Egypt’s EGP 301 bn in agricultural support undermines its water strategy, OECD warns
Egypt spends EGP 301 bn — 2.8% of GDP — on agricultural support that is making the water crisis worse, not better. That’s the main takeaway from a recent OECD report (pdf) released just as the government goes all-in on Irrigation System 2.0. The engineering will help, but the economics will cancel most of it out, the report says.
In a single sentence: we are paying farmers to waste the water and soil we are simultaneously spending bns to conserve. Per capita water availability has fallen by nearly half since 1990, and we have crossed the 500 cbm absolute-scarcity threshold. The Water Resources Ministry offers supply-side fixes — megaprojects like Bahr El Baqar. The OECD says the real crisis is on the demand side.

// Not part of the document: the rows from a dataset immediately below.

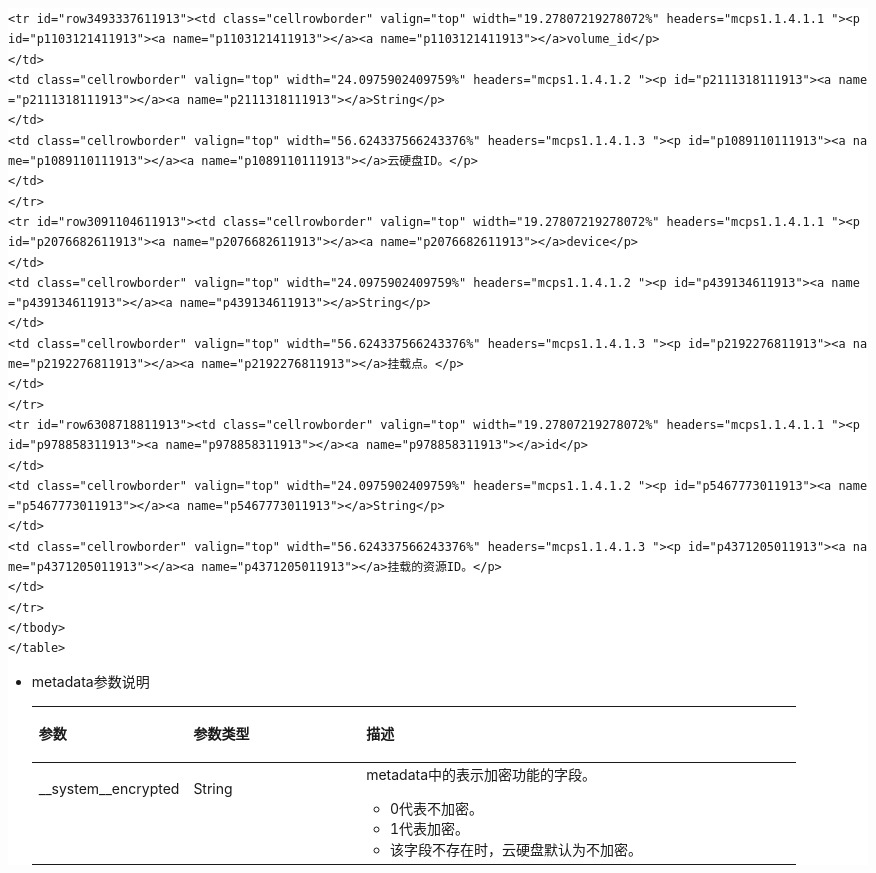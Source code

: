     <tr id="row3493337611913"><td class="cellrowborder" valign="top" width="19.27807219278072%" headers="mcps1.1.4.1.1 "><p id="p1103121411913"><a name="p1103121411913"></a><a name="p1103121411913"></a>volume_id</p>
    </td>
    <td class="cellrowborder" valign="top" width="24.0975902409759%" headers="mcps1.1.4.1.2 "><p id="p2111318111913"><a name="p2111318111913"></a><a name="p2111318111913"></a>String</p>
    </td>
    <td class="cellrowborder" valign="top" width="56.624337566243376%" headers="mcps1.1.4.1.3 "><p id="p1089110111913"><a name="p1089110111913"></a><a name="p1089110111913"></a>云硬盘ID。</p>
    </td>
    </tr>
    <tr id="row3091104611913"><td class="cellrowborder" valign="top" width="19.27807219278072%" headers="mcps1.1.4.1.1 "><p id="p2076682611913"><a name="p2076682611913"></a><a name="p2076682611913"></a>device</p>
    </td>
    <td class="cellrowborder" valign="top" width="24.0975902409759%" headers="mcps1.1.4.1.2 "><p id="p439134611913"><a name="p439134611913"></a><a name="p439134611913"></a>String</p>
    </td>
    <td class="cellrowborder" valign="top" width="56.624337566243376%" headers="mcps1.1.4.1.3 "><p id="p2192276811913"><a name="p2192276811913"></a><a name="p2192276811913"></a>挂载点。</p>
    </td>
    </tr>
    <tr id="row6308718811913"><td class="cellrowborder" valign="top" width="19.27807219278072%" headers="mcps1.1.4.1.1 "><p id="p978858311913"><a name="p978858311913"></a><a name="p978858311913"></a>id</p>
    </td>
    <td class="cellrowborder" valign="top" width="24.0975902409759%" headers="mcps1.1.4.1.2 "><p id="p5467773011913"><a name="p5467773011913"></a><a name="p5467773011913"></a>String</p>
    </td>
    <td class="cellrowborder" valign="top" width="56.624337566243376%" headers="mcps1.1.4.1.3 "><p id="p4371205011913"><a name="p4371205011913"></a><a name="p4371205011913"></a>挂载的资源ID。</p>
    </td>
    </tr>
    </tbody>
    </table>

-   <a name="li29114110314"></a>metadata参数说明

    <a name="evs_04_3004_table3430728295554"></a>
    <table><thead align="left"><tr id="evs_04_3004_row4496975195554"><th class="cellrowborder" valign="top" width="20.24%" id="mcps1.1.4.1.1"><p id="evs_04_3004_p8809200174410"><a name="evs_04_3004_p8809200174410"></a><a name="evs_04_3004_p8809200174410"></a>参数</p>
    </th>
    <th class="cellrowborder" valign="top" width="22.62%" id="mcps1.1.4.1.2"><p id="evs_04_3004_p168135017449"><a name="evs_04_3004_p168135017449"></a><a name="evs_04_3004_p168135017449"></a>参数类型</p>
    </th>
    <th class="cellrowborder" valign="top" width="57.14%" id="mcps1.1.4.1.3"><p id="evs_04_3004_p1282213034412"><a name="evs_04_3004_p1282213034412"></a><a name="evs_04_3004_p1282213034412"></a>描述</p>
    </th>
    </tr>
    </thead>
    <tbody><tr id="evs_04_3004_row456195295554"><td class="cellrowborder" valign="top" width="20.24%" headers="mcps1.1.4.1.1 "><p id="evs_04_3004_p1562408795622"><a name="evs_04_3004_p1562408795622"></a><a name="evs_04_3004_p1562408795622"></a>__system__encrypted</p>
    </td>
    <td class="cellrowborder" valign="top" width="22.62%" headers="mcps1.1.4.1.2 "><p id="evs_04_3004_p5759155095622"><a name="evs_04_3004_p5759155095622"></a><a name="evs_04_3004_p5759155095622"></a>String</p>
    </td>
    <td class="cellrowborder" valign="top" width="57.14%" headers="mcps1.1.4.1.3 "><div class="p" id="evs_04_3004_p177192813501"><a name="evs_04_3004_p177192813501"></a><a name="evs_04_3004_p177192813501"></a>metadata中的表示加密功能的字段。<a name="evs_04_3004_ul141951225145011"></a><a name="evs_04_3004_ul141951225145011"></a><ul id="evs_04_3004_ul141951225145011"><li>0代表不加密。</li><li>1代表加密。</li><li>该字段不存在时，云硬盘默认为不加密。</li></ul>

Why it matters for our green economy: Every sustainability play in Egyptian agriculture — drip irrigation, precision agronomy, salinity remediation — runs through a price system that rewards the opposite behavior. Agritech investors, green-credit lenders, and water-efficient kit vendors are all swimming against a current the state itself is generating.

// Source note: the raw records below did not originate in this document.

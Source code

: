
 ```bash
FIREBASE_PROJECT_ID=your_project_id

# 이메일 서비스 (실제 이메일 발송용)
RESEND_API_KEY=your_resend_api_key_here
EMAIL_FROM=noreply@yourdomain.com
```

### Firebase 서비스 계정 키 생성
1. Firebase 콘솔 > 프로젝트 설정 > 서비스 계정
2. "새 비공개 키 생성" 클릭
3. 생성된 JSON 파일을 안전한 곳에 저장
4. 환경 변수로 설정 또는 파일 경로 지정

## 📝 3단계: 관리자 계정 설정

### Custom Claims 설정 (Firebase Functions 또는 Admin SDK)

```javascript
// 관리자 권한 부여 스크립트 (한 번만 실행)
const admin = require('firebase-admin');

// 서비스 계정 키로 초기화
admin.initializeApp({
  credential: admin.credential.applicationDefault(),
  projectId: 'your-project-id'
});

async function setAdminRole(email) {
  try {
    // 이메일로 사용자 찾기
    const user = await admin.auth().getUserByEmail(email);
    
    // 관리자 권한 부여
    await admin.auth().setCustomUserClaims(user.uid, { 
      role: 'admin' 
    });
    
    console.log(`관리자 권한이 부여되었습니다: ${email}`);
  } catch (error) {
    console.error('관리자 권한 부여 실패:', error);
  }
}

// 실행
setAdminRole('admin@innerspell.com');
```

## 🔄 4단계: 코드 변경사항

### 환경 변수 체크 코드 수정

The Jevons paradox: Common sense says drip irrigation saves water. The data says it doesn’t. When farm-level efficiency rises, farmers plant thirstier, more lucrative crops and expand onto marginal land, which then eliminates return flows that under flood irrigation recharge groundwater. This leads to more efficient irrigation, more water consumed, and less aquifer recharge.

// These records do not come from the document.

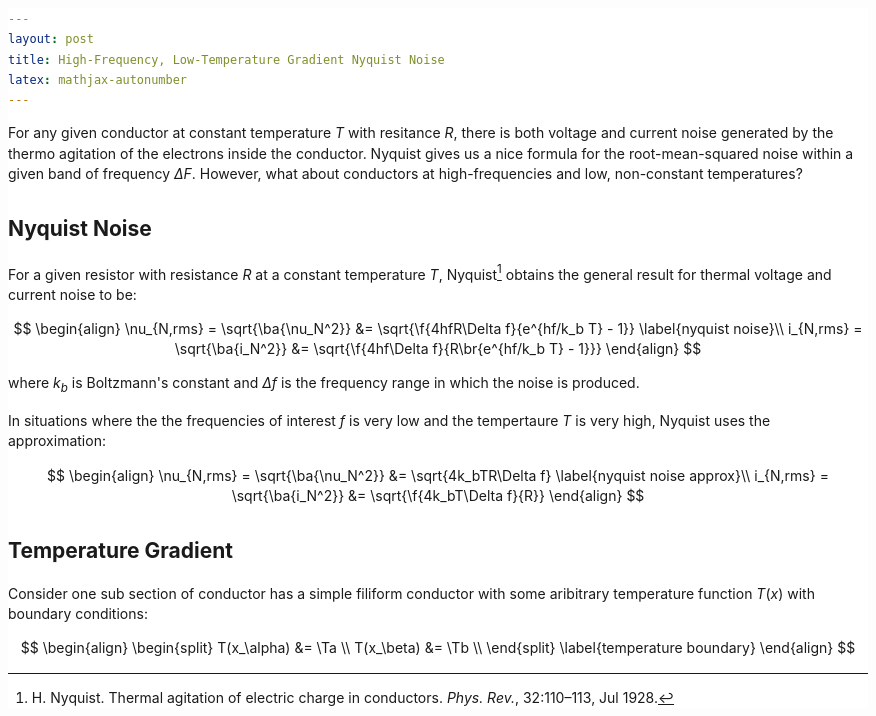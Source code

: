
 ```yaml
---
layout: post
title: High-Frequency, Low-Temperature Gradient Nyquist Noise
latex: mathjax-autonumber
---
```


For any given conductor at constant temperature $T$ with resitance $R$, there is both voltage and current noise generated by the thermo agitation of the electrons inside the conductor. Nyquist gives us a nice formula for the root-mean-squared noise within a given band of frequency $\Delta F$. However, what about conductors at high-frequencies and low, non-constant temperatures?

$$
\newcommand{\Ta}{T_\alpha}
\newcommand{\Tb}{T_\beta}
$$

## Nyquist Noise

For a given resistor with resistance $R$ at a constant temperature $T$, Nyquist[^nyquist] obtains the general result for thermal voltage and current noise to be:

[^nyquist]: H. Nyquist. Thermal agitation of electric charge in conductors. *Phys. Rev.*, 32:110–113, Jul 1928.

$$
\begin{align}
    \nu_{N,rms} = \sqrt{\ba{\nu_N^2}} &= \sqrt{\f{4hfR\Delta f}{e^{hf/k_b T} - 1}} \label{nyquist noise}\\
    i_{N,rms} = \sqrt{\ba{i_N^2}} &= \sqrt{\f{4hf\Delta f}{R\br{e^{hf/k_b T} - 1}}}
\end{align}
$$

where $k_b$ is Boltzmann's constant and $\Delta f$ is the frequency range in which the noise is produced.

In situations where the the frequencies of interest $f$ is very low and the tempertaure $T$ is very high, Nyquist uses the approximation:

$$
\begin{align}
    \nu_{N,rms} = \sqrt{\ba{\nu_N^2}} &= \sqrt{4k_bTR\Delta f} \label{nyquist noise approx}\\
    i_{N,rms} = \sqrt{\ba{i_N^2}} &= \sqrt{\f{4k_bT\Delta f}{R}}
\end{align}
$$

## Temperature Gradient

Consider one sub section of conductor has a simple filiform conductor with some aribitrary temperature function $T(x)$ with boundary conditions:

$$
\begin{align}
    \begin{split} 
        T(x_\alpha) &= \Ta \\
        T(x_\beta) &= \Tb \\
    \end{split}
    \label{temperature boundary}
\end{align}
$$
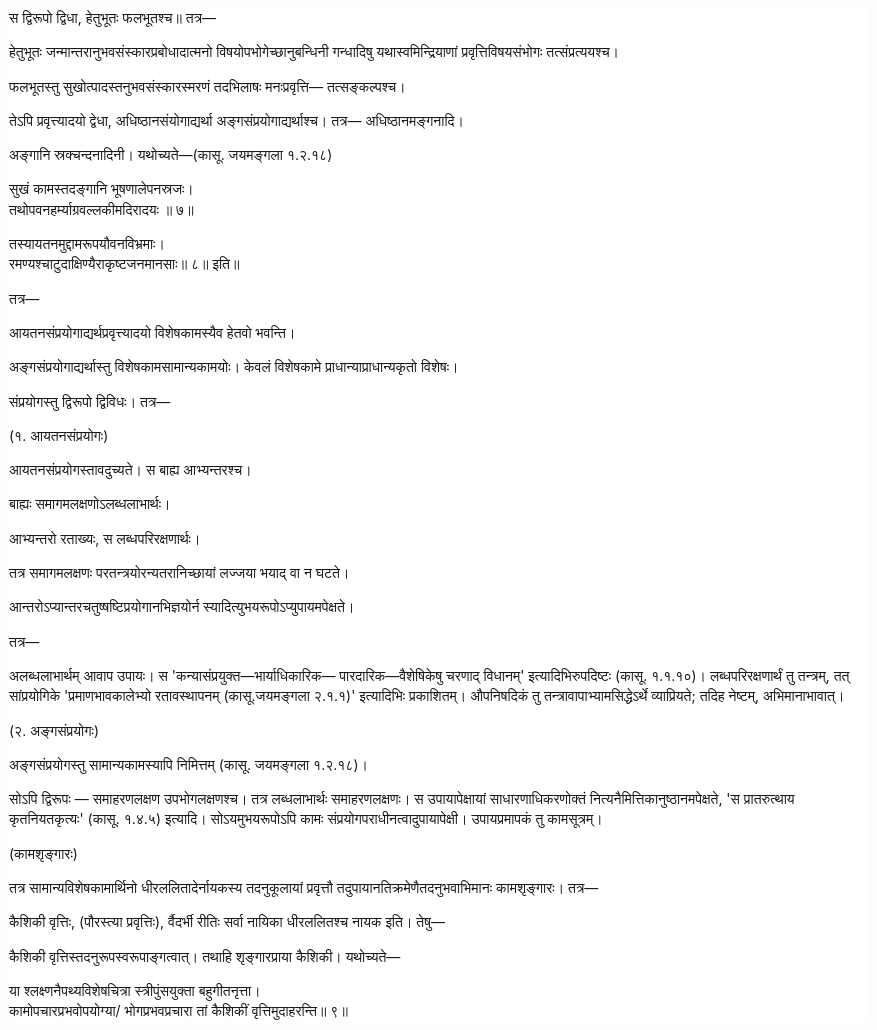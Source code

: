 स द्विरूपो द्विधा, हेतुभूतः फलभूतश्च॥ तत्र—

हेतुभूतः जन्मान्तरानुभवसंस्कारप्रबोधादात्मनो विषयोपभोगेच्छानुबन्धिनी गन्धादिषु यथास्वमिन्द्रियाणां प्रवृत्तिविषयसंभोगः तत्संप्रत्ययश्च।

फलभूतस्तु सुखोत्पादस्तनुभवसंस्कारस्मरणं तदभिलाषः मनःप्रवृत्ति— तत्सङ्कल्पश्च।

तेऽपि प्रवृत्त्यादयो द्वेधा, अधिष्ठानसंयोगाद्यर्था अङ्गसंप्रयोगाद्यर्थाश्च। तत्र— अधिष्ठानमङ्गनादि।

अङ्गानि स्रक्चन्दनादिनी। यथोच्यते—(कासू. जयमङ्गला १.२.१८)

सुखं कामस्तदङ्गानि भूषणालेपनस्रजः।  
तथोपवनहर्म्याग्रवल्लकीमदिरादयः ॥ ७॥  

तस्यायतनमुद्दामरूपयौवनविभ्रमाः।  
रमण्यश्चाटुदाक्षिण्यैराकृष्टजनमानसाः॥ ८॥ इति॥  

तत्र—

आयतनसंप्रयोगाद्यर्थप्रवृत्त्यादयो विशेषकामस्यैव हेतवो भवन्ति।

अङ्गसंप्रयोगाद्यर्थास्तु विशेषकामसामान्यकामयोः। केवलं विशेषकामे प्राधान्याप्राधान्यकृतो विशेषः।

संप्रयोगस्तु द्विरूपो द्विविधः। तत्र—

(१. आयतनसंप्रयोगः)

आयतनसंप्रयोगस्तावदुच्यते। स बाह्य आभ्यन्तरश्च।

बाह्यः समागमलक्षणोऽलब्धलाभार्थः।

आभ्यन्तरो रताख्यः, स लब्धपरिरक्षणार्थः।

तत्र समागमलक्षणः परतन्त्रयोरन्यतरानिच्छायां लज्जया भयाद् वा न घटते।

आन्तरोऽप्यान्तरचतुष्षष्टिप्रयोगानभिज्ञयोर्न स्यादित्युभयरूपोऽप्युपायमपेक्षते।

तत्र—

अलब्धलाभार्थम् आवाप उपायः। स 'कन्यासंप्रयुक्त—भार्याधिकारिक— पारदारिक—वैशेषिकेषु चरणाद् विधानम्' इत्यादिभिरुपदिष्टः (कासू. १.१.१०)। लब्धपरिरक्षणार्थं तु तन्त्रम्, तत् सांप्रयोगिके 'प्रमाणभावकालेभ्यो रतावस्थापनम् (कासू.जयमङ्गला २.१.१)' इत्यादिभिः प्रकाशितम्। औपनिषदिकं तु तन्त्रावापाभ्यामसिद्धेऽर्थे व्याप्रियते; तदिह नेष्टम्, अभिमानाभावात्।

(२. अङ्गसंप्रयोगः)

अङ्गसंप्रयोगस्तु सामान्यकामस्यापि निमित्तम् (कासू. जयमङ्गला १.२.१८)।

सोऽपि द्विरूपः — समाहरणलक्षण उपभोगलक्षणश्च। तत्र लब्धलाभार्थः समाहरणलक्षणः। स उपायापेक्षायां साधारणाधिकरणोक्तं नित्यनैमित्तिकानुष्ठानमपेक्षते, 'स प्रातरुत्थाय कृतनियतकृत्यः' (कासू. १.४.५) इत्यादि। सोऽयमुभयरूपोऽपि कामः संप्रयोगपराधीनत्वादुपायापेक्षी। उपायप्रमापकं तु कामसूत्रम्।

(कामशृङ्गारः)

तत्र सामान्यविशेषकामार्थिनो धीरललितादेर्नायकस्य तदनुकूलायां प्रवृत्तौ तदुपायानतिक्रमेणैतदनुभवाभिमानः कामशृङ्गारः। तत्र—

कैशिकी वृत्तिः, (पौरस्त्या प्रवृत्तिः), र्वैदर्भी रीतिः सर्वा नायिका धीरललितश्च नायक इति। तेषु—

कैशिकी वृत्तिस्तदनुरूपस्वरूपाङ्गत्वात्। तथाहि शृङ्गारप्राया कैशिकी। यथोच्यते—

या श्लक्ष्णनैपथ्यविशेषचित्रा स्त्रीपुंसयुक्ता बहुगीतनृत्ता।  
कामोपचारप्रभवोपयोग्या/ भोगप्रभवप्रचारा तां कैशिकीं वृत्तिमुदाहरन्ति॥ ९॥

The fertilizer overdose: Egypt’s nitrogen application runs at over three times the OECD average. Wheat farmers apply roughly 139 kg per feddan — 85% above the government’s own guidelines. Natural-gas subsidies make domestic nitrogen artificially cheap. Combined with low-quality irrigation water and seawater intrusion, the overuse has pushed salinity into 35% of cultivated land. In the lower Delta, 60%.
The feed tax: To chase grain self-sufficiency, the state holds domestic prices well above international levels. Poultry and dairy feed is up to 70% yellow maize. Local dairy, beef, and egg producers pay inflated feed costs as a direct artifact of the policy. We are taxing local protein to subsidize starch.